Documentation requirements vary by jurisdiction but generally follow international guidelines. For example, Qatar’s National Climate Change Plan, approved in 2021, provides a framework for climate-conscious decision-making across sectors. The establishment of Qatar's Ministry of Environment and Climate Change that same year underscores the nation’s commitment to addressing climate challenges.
This structured approach highlights the importance of precise tracking and a commitment to continuous improvement in emissions management.
Tools and Technologies Used in GCC Data Centres
Data centres in the GCC region are stepping up their game with cutting-edge technologies to monitor and reduce carbon emissions. With global data centre energy consumption projected to surpass 1,000 TWh by 2026, the sector is turning to innovative solutions in software, hardware, and energy management to tackle this challenge.

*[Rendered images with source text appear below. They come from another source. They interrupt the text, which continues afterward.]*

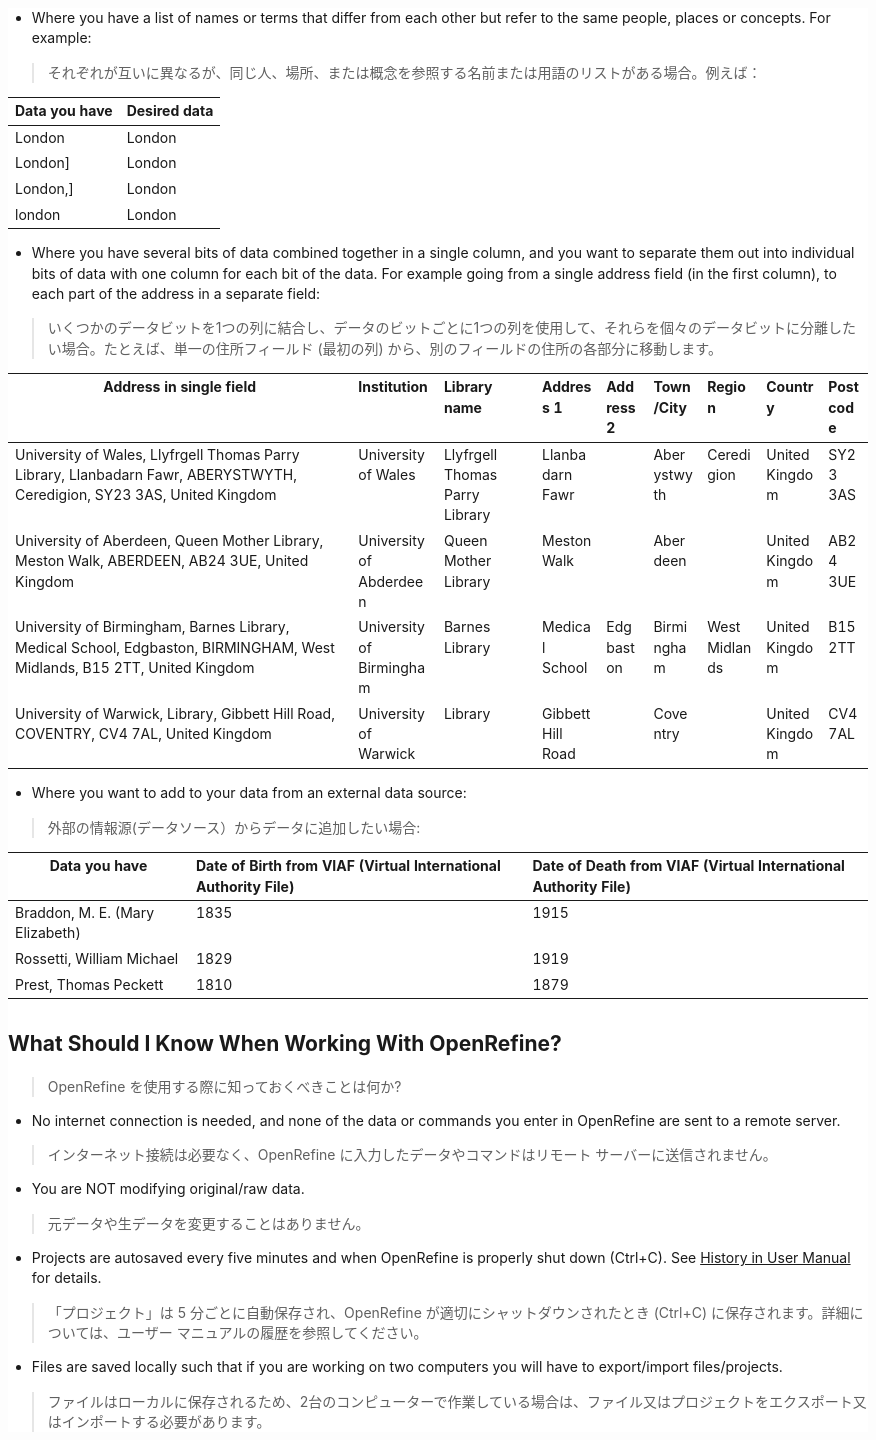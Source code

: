 * Where you have a list of names or terms that differ from each other but refer to the same people, places or concepts. For example:
> それぞれが互いに異なるが、同じ人、場所、または概念を参照する名前または用語のリストがある場合。例えば：

| Data you have   | Desired data |
|-----------------|:-------------|
| London          | London       |
| London]         | London       |
| London,]        | London       |
| london          | London       |

* Where you have several bits of data combined together in a single column, and you want to separate them out into individual bits of data with one column for each bit of the data. For example going from a single address field (in the first column), to each part of the address in a separate field:
> いくつかのデータビットを1つの列に結合し、データのビットごとに1つの列を使用して、それらを個々のデータビットに分離したい場合。たとえば、単一の住所フィールド (最初の列) から、別のフィールドの住所の各部分に移動します。

| Address in single field | Institution  | Library name  | Address 1 | Address 2 | Town/City | Region | Country | Postcode |
|-------------------------|:-------------|:-------------|:-------------|:-------------|:-------------|:-------------|:-------------|:-------------|
| University of Wales, Llyfrgell Thomas Parry Library, Llanbadarn Fawr, ABERYSTWYTH, Ceredigion, SY23 3AS, United Kingdom | University of Wales | Llyfrgell Thomas Parry Library | Llanbadarn Fawr | | Aberystwyth | Ceredigion | United Kingdom | SY23 3AS |
| University of Aberdeen, Queen Mother Library, Meston Walk, ABERDEEN, AB24 3UE, United Kingdom | University of Abderdeen | Queen Mother Library | Meston Walk | | Aberdeen | | United Kingdom | AB24 3UE |
| University of Birmingham, Barnes Library, Medical School, Edgbaston, BIRMINGHAM, West Midlands, B15 2TT, United Kingdom | University of Birmingham | Barnes Library | Medical School | Edgbaston | Birmingham | West Midlands | United Kingdom | B15 2TT |
| University of Warwick, Library, Gibbett Hill Road, COVENTRY, CV4 7AL, United Kingdom | University of Warwick | Library | Gibbett Hill Road | | Coventry | | United Kingdom | CV4 7AL |

* Where you want to add to your data from an external data source:
> 外部の情報源(データソース）からデータに追加したい場合:

| Data you have   | Date of Birth from VIAF (Virtual International Authority File) | Date of Death from VIAF (Virtual International Authority File) |
|-----------------|:-------------|:-------------|
| Braddon, M. E. (Mary Elizabeth) | 1835 | 1915 |
| Rossetti, William Michael       | 1829 | 1919 |
| Prest, Thomas Peckett           | 1810 | 1879 |

## What Should I Know When Working With OpenRefine?
> OpenRefine を使用する際に知っておくべきことは何か?

* No internet connection is needed, and none of the data or commands you enter in OpenRefine are sent to a remote server.
> インターネット接続は必要なく、OpenRefine に入力したデータやコマンドはリモート サーバーに送信されません。

* You are NOT modifying original/raw data.
> 元データや生データを変更することはありません。

* Projects are autosaved every five minutes and when OpenRefine is properly shut down (Ctrl+C). See [History in User Manual](https://docs.openrefine.org/manual/running/#history-undoredo) for details.
>「プロジェクト」は 5 分ごとに自動保存され、OpenRefine が適切にシャットダウンされたとき (Ctrl+C) に保存されます。詳細については、ユーザー マニュアルの履歴を参照してください。

* Files are saved locally such that if you are working on two computers you will have to export/import files/projects.
> ファイルはローカルに保存されるため、2台のコンピューターで作業している場合は、ファイル又はプロジェクトをエクスポート又はインポートする必要があります。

Software Platforms and Hardware Solutions
AI-driven platforms are at the forefront, combining real-time monitoring with predictive analytics to optimise energy use and cut down carbon emissions. These systems not only track power consumption patterns but also provide precise metrics for managing carbon footprints effectively.
On the hardware side, modular power systems offer scalable solutions that adapt to growing capacity needs, while liquid cooling technology is becoming the go-to choice for new data centres. This method is particularly effective in managing the high power density required for AI workloads, using significantly less energy than traditional air cooling systems .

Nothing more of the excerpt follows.